Even after people knew that it was an AI fake, many left it on their websites, with explanations such as, “I don’t know where this photo came from and honestly, it doesn’t matter… I’m leaving it because it is emblematic of the trauma and pain people are living through right now.” More in keeping with the theme of my blog, was this: “Even though that image was AI, it spoke a truth about the disregard Harris and Biden have for ordinary Americans, as evidenced by their criminal non-response to Helene.”
“It spoke a truth.” It was totally fake but its ‘truth’ remained. Let that sink in.

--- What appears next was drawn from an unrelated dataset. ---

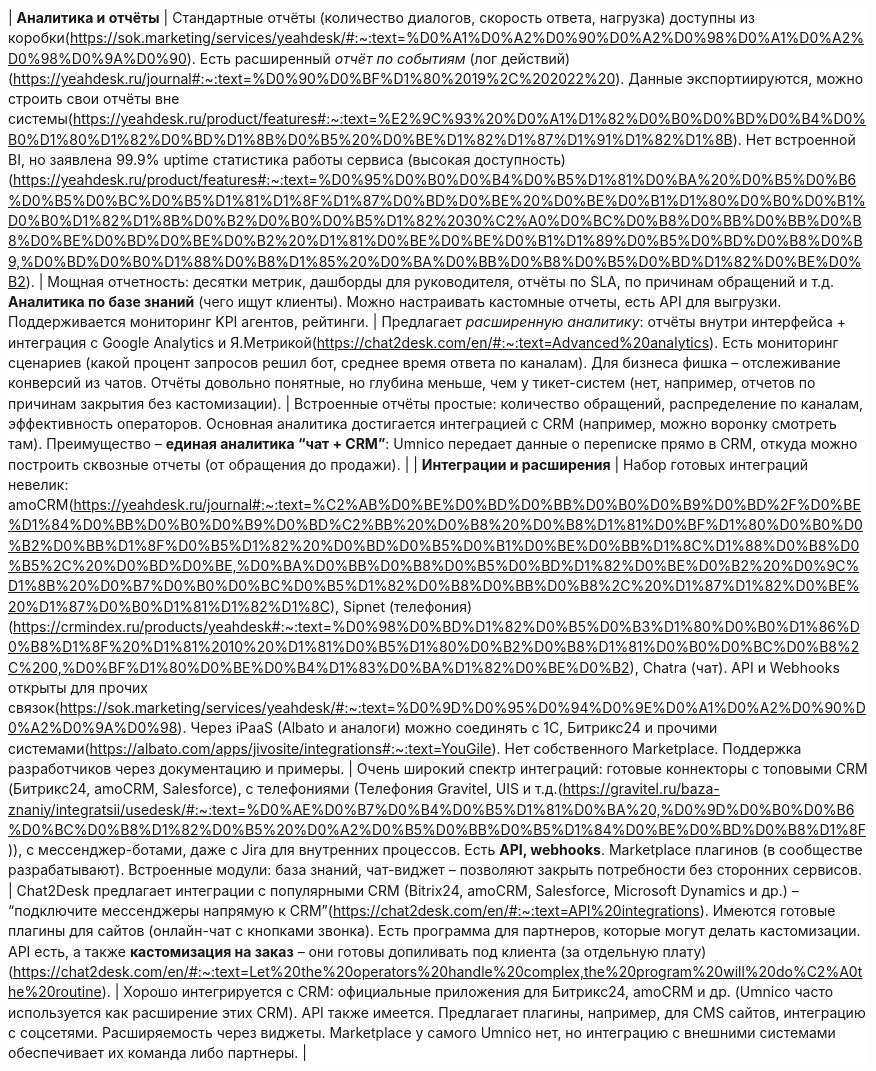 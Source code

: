 | **Аналитика и отчёты** | Стандартные отчёты (количество диалогов, скорость ответа, нагрузка) доступны из коробки(https://sok.marketing/services/yeahdesk/#:~:text=%D0%A1%D0%A2%D0%90%D0%A2%D0%98%D0%A1%D0%A2%D0%98%D0%9A%D0%90). Есть расширенный *отчёт по событиям* (лог действий)(https://yeahdesk.ru/journal#:~:text=%D0%90%D0%BF%D1%80%2019%2C%202022%20). Данные экспортиируются, можно строить свои отчёты вне системы(https://yeahdesk.ru/product/features#:~:text=%E2%9C%93%20%D0%A1%D1%82%D0%B0%D0%BD%D0%B4%D0%B0%D1%80%D1%82%D0%BD%D1%8B%D0%B5%20%D0%BE%D1%82%D1%87%D1%91%D1%82%D1%8B). Нет встроенной BI, но заявлена 99.9% uptime статистика работы сервиса (высокая доступность)(https://yeahdesk.ru/product/features#:~:text=%D0%95%D0%B0%D0%B4%D0%B5%D1%81%D0%BA%20%D0%B5%D0%B6%D0%B5%D0%BC%D0%B5%D1%81%D1%8F%D1%87%D0%BD%D0%BE%20%D0%BE%D0%B1%D1%80%D0%B0%D0%B1%D0%B0%D1%82%D1%8B%D0%B2%D0%B0%D0%B5%D1%82%2030%C2%A0%D0%BC%D0%B8%D0%BB%D0%BB%D0%B8%D0%BE%D0%BD%D0%BE%D0%B2%20%D1%81%D0%BE%D0%BE%D0%B1%D1%89%D0%B5%D0%BD%D0%B8%D0%B9,%D0%BD%D0%B0%D1%88%D0%B8%D1%85%20%D0%BA%D0%BB%D0%B8%D0%B5%D0%BD%D1%82%D0%BE%D0%B2). | Мощная отчетность: десятки метрик, дашборды для руководителя, отчёты по SLA, по причинам обращений и т.д. **Аналитика по базе знаний** (чего ищут клиенты). Можно настраивать кастомные отчеты, есть API для выгрузки. Поддерживается мониторинг KPI агентов, рейтинги. | Предлагает *расширенную аналитику*: отчёты внутри интерфейса + интеграция с Google Analytics и Я.Метрикой(https://chat2desk.com/en/#:~:text=Advanced%20analytics). Есть мониторинг сценариев (какой процент запросов решил бот, среднее время ответа по каналам). Для бизнеса фишка – отслеживание конверсий из чатов. Отчёты довольно понятные, но глубина меньше, чем у тикет-систем (нет, например, отчетов по причинам закрытия без кастомизации). | Встроенные отчёты простые: количество обращений, распределение по каналам, эффективность операторов. Основная аналитика достигается интеграцией с CRM (например, можно воронку смотреть там). Преимущество – **единая аналитика “чат + CRM”**: Umnico передает данные о переписке прямо в CRM, откуда можно построить сквозные отчеты (от обращения до продажи). |
| **Интеграции и расширения** | Набор готовых интеграций невелик: amoCRM(https://yeahdesk.ru/journal#:~:text=%C2%AB%D0%BE%D0%BD%D0%BB%D0%B0%D0%B9%D0%BD%2F%D0%BE%D1%84%D0%BB%D0%B0%D0%B9%D0%BD%C2%BB%20%D0%B8%20%D0%B8%D1%81%D0%BF%D1%80%D0%B0%D0%B2%D0%BB%D1%8F%D0%B5%D1%82%20%D0%BD%D0%B5%D0%B1%D0%BE%D0%BB%D1%8C%D1%88%D0%B8%D0%B5%2C%20%D0%BD%D0%BE,%D0%BA%D0%BB%D0%B8%D0%B5%D0%BD%D1%82%D0%BE%D0%B2%20%D0%9C%D1%8B%20%D0%B7%D0%B0%D0%BC%D0%B5%D1%82%D0%B8%D0%BB%D0%B8%2C%20%D1%87%D1%82%D0%BE%20%D1%87%D0%B0%D1%81%D1%82%D1%8C), Sipnet (телефония)(https://crmindex.ru/products/yeahdesk#:~:text=%D0%98%D0%BD%D1%82%D0%B5%D0%B3%D1%80%D0%B0%D1%86%D0%B8%D1%8F%20%D1%81%2010%20%D1%81%D0%B5%D1%80%D0%B2%D0%B8%D1%81%D0%B0%D0%BC%D0%B8%2C%200,%D0%BF%D1%80%D0%BE%D0%B4%D1%83%D0%BA%D1%82%D0%BE%D0%B2), Chatra (чат). API и Webhooks открыты для прочих связок(https://sok.marketing/services/yeahdesk/#:~:text=%D0%9D%D0%95%D0%94%D0%9E%D0%A1%D0%A2%D0%90%D0%A2%D0%9A%D0%98). Через iPaaS (Albato и аналоги) можно соединять с 1C, Битрикс24 и прочими системами(https://albato.com/apps/jivosite/integrations#:~:text=YouGile). Нет собственного Marketplace. Поддержка разработчиков через документацию и примеры. | Очень широкий спектр интеграций: готовые коннекторы с топовыми CRM (Битрикс24, amoCRM, Salesforce), с телефониями (Телефония Gravitel, UIS и т.д.(https://gravitel.ru/baza-znaniy/integratsii/usedesk/#:~:text=%D0%AE%D0%B7%D0%B4%D0%B5%D1%81%D0%BA%20,%D0%9D%D0%B0%D0%B6%D0%BC%D0%B8%D1%82%D0%B5%20%D0%A2%D0%B5%D0%BB%D0%B5%D1%84%D0%BE%D0%BD%D0%B8%D1%8F)), с мессенджер-ботами, даже с Jira для внутренних процессов. Есть **API, webhooks**. Marketplace плагинов (в сообществе разрабатывают). Встроенные модули: база знаний, чат-виджет – позволяют закрыть потребности без сторонних сервисов. | Chat2Desk предлагает интеграции с популярными CRM (Bitrix24, amoCRM, Salesforce, Microsoft Dynamics и др.) – “подключите мессенджеры напрямую к CRM”(https://chat2desk.com/en/#:~:text=API%20integrations). Имеются готовые плагины для сайтов (онлайн-чат с кнопками звонка). Есть программа для партнеров, которые могут делать кастомизации. API есть, а также **кастомизация на заказ** – они готовы допиливать под клиента (за отдельную плату)(https://chat2desk.com/en/#:~:text=Let%20the%20operators%20handle%20complex,the%20program%20will%20do%C2%A0the%20routine). | Хорошо интегрируется с CRM: официальные приложения для Битрикс24, amoCRM и др. (Umnico часто используется как расширение этих CRM). API также имеется. Предлагает плагины, например, для CMS сайтов, интеграцию с соцсетями. Расширяемость через виджеты. Marketplace у самого Umnico нет, но интеграцию с внешними системами обеспечивает их команда либо партнеры. |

The day may not be far off before we will be Gish-galloped with millions of fake AI images and recordings, so that no one will know what is true or false. We will hear Trump saying he hates Haitians on one channel, and an almost identical clip on another channel saying he loves Haitians. And everyone will believe whichever clip they prefer.
All this notwithstanding, scholar Hans Bertens offers the following:
If there is a common denominator to all these postmodernisms, it is that of a crisis in representation: a deeply felt loss of faith in our ability to represent the real, in the widest sense. No matter whether they are aesthestic [sic], epistemological, moral, or political in nature, the representations that we used to rely on can no longer be taken for granted.
The famous historian Hannah Arendt (most famous quote: “The Banality of Evil”) painted the following frightening picture:
“This constant lying is not aimed at making the people believe a lie, but at ensuring that no one believes anything anymore.
A people that can no longer distinguish between truth and lies cannot distinguish between right and wrong.And such a people, deprived of the power to think and judge, is, without knowing and willing it, completely subjected to the rule of lies. With such a people, you can do whatever you want.”